Fabrication des iPods en Chine

Publié le par Vuille

Le journal britannique Mail on Sunday a mené une enquête sur les conditions de fabrication des iPod en Chine. Dans un article publié le week-end dernier, on apprend que la marque à la pomme soustraite sa production en Chine à une entreprise du nom de Foxconn qui emploie jusqu'à 200'000 personnes sur un seul et même site. Les employés du site de Foxconn dans la ville de Suzhou, à une heure de Shanghai, gagneraient 100 dollars par mois (environ 800 yuans), mais la moitié de ce montant leur serait facturé pour les frais de logement et de nourriture. Les employés seraient presque exclusivement des femmes choisies parce que "plus honnêtes que les hommes". Les déplacements des ouvrières hors de leur usine - logement seraient limités.

Dans un premier temps, j'aimerais préciser que je ne suis un chantre ni du capitalisme, ni de la mondialisation et que, dans l'idéal, je souhaiterais que tout le monde sur cette terre puisse jouir du même niveau de vie et du même accès aux biens, aux richesses et à la formation (mais... bon sang, je suis COMMUNISTE !).

Cela exposé, soustraiter sa production en Chine (ce sera bientôt le cas d'un objet de consommation sur deux ?) offre en quelque sorte aux entreprises la possibilité d'une double délocalisation, la première internationale et la seconde interne à la Chine.
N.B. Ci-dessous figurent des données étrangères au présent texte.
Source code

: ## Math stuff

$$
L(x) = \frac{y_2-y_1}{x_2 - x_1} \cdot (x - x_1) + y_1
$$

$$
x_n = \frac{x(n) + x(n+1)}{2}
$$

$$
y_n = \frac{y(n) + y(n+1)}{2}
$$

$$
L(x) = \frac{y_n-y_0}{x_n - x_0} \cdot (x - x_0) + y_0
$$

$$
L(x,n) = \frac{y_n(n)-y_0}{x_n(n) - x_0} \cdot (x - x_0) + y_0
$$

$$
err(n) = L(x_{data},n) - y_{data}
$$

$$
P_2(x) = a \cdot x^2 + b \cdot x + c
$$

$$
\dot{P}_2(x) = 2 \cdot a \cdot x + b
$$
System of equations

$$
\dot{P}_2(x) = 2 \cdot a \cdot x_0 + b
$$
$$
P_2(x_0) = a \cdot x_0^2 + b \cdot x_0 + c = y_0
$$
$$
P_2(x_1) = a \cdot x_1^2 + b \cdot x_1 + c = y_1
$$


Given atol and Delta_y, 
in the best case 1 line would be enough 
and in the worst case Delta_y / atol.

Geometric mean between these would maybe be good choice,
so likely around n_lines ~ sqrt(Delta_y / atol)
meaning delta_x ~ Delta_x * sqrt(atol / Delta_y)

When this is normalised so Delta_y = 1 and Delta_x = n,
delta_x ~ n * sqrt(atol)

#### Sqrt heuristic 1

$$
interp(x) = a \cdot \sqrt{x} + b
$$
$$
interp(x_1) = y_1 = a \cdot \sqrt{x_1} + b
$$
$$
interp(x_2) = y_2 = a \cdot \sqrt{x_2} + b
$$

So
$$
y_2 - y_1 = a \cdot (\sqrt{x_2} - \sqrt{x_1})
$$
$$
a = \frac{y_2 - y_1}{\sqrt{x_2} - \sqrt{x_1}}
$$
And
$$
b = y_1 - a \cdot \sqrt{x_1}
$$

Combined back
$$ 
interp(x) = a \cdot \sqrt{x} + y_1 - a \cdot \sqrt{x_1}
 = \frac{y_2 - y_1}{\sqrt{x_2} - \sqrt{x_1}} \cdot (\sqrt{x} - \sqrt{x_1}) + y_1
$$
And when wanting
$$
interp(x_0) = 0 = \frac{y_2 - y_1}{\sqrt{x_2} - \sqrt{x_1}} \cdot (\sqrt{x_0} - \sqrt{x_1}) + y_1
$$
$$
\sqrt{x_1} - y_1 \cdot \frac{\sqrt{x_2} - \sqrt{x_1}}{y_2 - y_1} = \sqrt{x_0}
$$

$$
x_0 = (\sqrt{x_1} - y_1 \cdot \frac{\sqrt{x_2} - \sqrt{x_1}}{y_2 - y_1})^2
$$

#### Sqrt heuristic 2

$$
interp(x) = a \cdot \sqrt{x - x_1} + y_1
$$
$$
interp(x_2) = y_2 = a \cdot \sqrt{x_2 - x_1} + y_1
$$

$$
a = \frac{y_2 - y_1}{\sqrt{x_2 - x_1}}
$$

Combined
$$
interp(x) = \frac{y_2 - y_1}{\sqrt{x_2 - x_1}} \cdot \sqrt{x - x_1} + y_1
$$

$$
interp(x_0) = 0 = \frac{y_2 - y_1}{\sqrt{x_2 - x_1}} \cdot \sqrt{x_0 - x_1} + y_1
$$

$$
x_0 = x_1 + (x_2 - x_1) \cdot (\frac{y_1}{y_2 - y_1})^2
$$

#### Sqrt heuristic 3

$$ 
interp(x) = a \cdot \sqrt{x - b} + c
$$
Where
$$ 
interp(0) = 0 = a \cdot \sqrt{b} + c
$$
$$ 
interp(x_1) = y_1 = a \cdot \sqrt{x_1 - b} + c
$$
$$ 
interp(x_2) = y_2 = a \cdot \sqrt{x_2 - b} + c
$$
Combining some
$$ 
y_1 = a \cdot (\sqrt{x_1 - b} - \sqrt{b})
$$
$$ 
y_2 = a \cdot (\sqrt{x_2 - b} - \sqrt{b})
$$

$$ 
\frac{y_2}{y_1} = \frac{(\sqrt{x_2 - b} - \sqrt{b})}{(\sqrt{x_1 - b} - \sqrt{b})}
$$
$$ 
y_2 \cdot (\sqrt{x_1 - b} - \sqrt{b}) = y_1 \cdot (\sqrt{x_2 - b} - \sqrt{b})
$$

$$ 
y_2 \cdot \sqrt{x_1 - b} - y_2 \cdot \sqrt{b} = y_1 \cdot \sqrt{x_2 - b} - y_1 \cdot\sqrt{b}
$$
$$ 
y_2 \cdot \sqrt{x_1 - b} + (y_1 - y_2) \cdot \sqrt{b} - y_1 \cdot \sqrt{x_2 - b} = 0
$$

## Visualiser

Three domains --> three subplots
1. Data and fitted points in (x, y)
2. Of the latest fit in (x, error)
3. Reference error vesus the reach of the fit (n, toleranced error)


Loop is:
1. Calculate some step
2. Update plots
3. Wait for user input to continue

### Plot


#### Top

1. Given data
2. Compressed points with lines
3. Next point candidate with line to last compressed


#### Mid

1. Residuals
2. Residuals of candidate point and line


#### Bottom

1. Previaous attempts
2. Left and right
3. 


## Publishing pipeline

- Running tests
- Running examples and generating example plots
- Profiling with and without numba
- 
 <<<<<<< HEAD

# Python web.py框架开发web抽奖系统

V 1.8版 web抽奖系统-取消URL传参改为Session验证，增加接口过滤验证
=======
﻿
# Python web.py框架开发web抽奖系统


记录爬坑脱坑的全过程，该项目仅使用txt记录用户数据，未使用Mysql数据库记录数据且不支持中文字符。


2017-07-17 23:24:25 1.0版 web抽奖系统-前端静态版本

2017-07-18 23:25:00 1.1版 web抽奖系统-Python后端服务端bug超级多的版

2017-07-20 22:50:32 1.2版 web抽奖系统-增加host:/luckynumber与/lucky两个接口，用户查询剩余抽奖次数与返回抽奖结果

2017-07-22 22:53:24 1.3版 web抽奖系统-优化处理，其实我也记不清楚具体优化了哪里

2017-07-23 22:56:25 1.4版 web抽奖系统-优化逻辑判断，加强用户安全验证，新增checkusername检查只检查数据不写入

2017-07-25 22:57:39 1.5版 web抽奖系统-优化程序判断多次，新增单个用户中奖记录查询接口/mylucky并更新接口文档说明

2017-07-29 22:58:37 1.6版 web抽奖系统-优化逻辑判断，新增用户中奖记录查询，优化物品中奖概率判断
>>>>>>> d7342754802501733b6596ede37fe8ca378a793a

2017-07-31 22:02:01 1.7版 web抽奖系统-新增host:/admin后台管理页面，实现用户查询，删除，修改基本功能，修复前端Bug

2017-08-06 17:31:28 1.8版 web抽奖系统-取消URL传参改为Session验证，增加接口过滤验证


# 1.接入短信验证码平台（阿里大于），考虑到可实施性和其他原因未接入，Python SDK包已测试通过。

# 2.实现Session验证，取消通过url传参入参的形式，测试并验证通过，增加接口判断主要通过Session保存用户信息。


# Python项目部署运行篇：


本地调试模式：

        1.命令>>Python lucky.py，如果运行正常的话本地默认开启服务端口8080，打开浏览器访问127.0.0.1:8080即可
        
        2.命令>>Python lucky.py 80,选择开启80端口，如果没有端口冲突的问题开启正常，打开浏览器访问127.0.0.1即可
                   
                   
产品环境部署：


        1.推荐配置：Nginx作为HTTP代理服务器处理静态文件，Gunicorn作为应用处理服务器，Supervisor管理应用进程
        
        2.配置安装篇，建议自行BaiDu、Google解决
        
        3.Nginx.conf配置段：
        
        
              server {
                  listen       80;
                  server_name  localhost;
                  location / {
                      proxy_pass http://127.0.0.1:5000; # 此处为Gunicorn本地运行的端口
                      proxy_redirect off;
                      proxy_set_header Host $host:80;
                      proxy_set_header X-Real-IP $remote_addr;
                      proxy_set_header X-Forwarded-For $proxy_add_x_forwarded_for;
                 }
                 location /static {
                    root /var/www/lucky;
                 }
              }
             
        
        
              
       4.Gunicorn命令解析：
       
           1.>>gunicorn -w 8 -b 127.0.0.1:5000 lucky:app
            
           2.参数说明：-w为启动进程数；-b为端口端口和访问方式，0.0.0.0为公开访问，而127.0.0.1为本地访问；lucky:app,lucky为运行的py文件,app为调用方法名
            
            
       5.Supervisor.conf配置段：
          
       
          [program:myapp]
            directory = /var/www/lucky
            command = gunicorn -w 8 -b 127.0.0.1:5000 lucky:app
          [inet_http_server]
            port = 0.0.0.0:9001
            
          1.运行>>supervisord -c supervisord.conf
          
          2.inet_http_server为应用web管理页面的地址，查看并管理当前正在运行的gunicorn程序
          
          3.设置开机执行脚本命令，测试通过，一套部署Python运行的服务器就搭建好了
Le gouvernement maintient en effet séparés (et de manière très contrôlée) dans son propre pays les citadins des non citadins, cette seconde catégorie sociale n'ayant pas accès au même niveau de vie (tout simplement parce qu'il n'est économiquement pas possible de le lui garantir, voir également l'article du 24 mai 2006 sur le Hu Kou).

Si l'on admet l'existence du Hu Kou et le nécessaire contrôle des flux migratoires à l'intérieur de la Chine, il en découle que :

- l'employeur doit assurer le logement des ouvriers migrants qu'il fait venir massivement des campagnes éloignées de plusieurs centaines de kilomètres. Pour remettre les pendules à l'heure, c'est également la pratique dans la culture des fruits et légumes au Portugal et au sud de l'Espagne avec les illégaux africains et ... dans mon canton de Vaud pendant les vendanges (j'entends dire "oui, mais ça c'est différent") ou durant la récolte des feuilles de tabac. Ci-dessous, les ouvriers migrants du bâtiment sur un chantier de mon quartier.


- le contrôle des déplacements des migrants est indispensable dans la logique du Hu Kou chinois. Pratiquement, cela a au moins pour effet bénéfique de maintenir une population rurale, d'éviter que toutes les campagnes finissent dans des favelas aux portes des villes et de garantir un minimum de gain aux migrants (puisque leur nombre est limité). En outre, à tort ou à raison, les migrants sont perçus comme plus criminogènes et comme devant être plus contrôlés. On comprend qu'ils puissent céder à la tentation du crime lorsqu'ils se rendent compte des différences de niveau de vie durant leurs séjours urbains.

- Quant aux salaires mensuels versés de 400 yuans, nourriture et logement payés, je pense qu'ils doivent permettre aux ouvrières de renvoyer quelque chose dans leur famille à la campagne. Ma logeuse dans le Pudong (où la vie est sans doute plus chère qu'à Suzhou, voir article du 15 février 2006) s'en sortait avec une rente vieillesse de 1000 yuans, seul le logement étant déjà payé. 1000 yuans, c'est également le salaire minimum dont on m'a parlé pour des petits jobs comme serveur, ou pour un premier emploi dans l'administration.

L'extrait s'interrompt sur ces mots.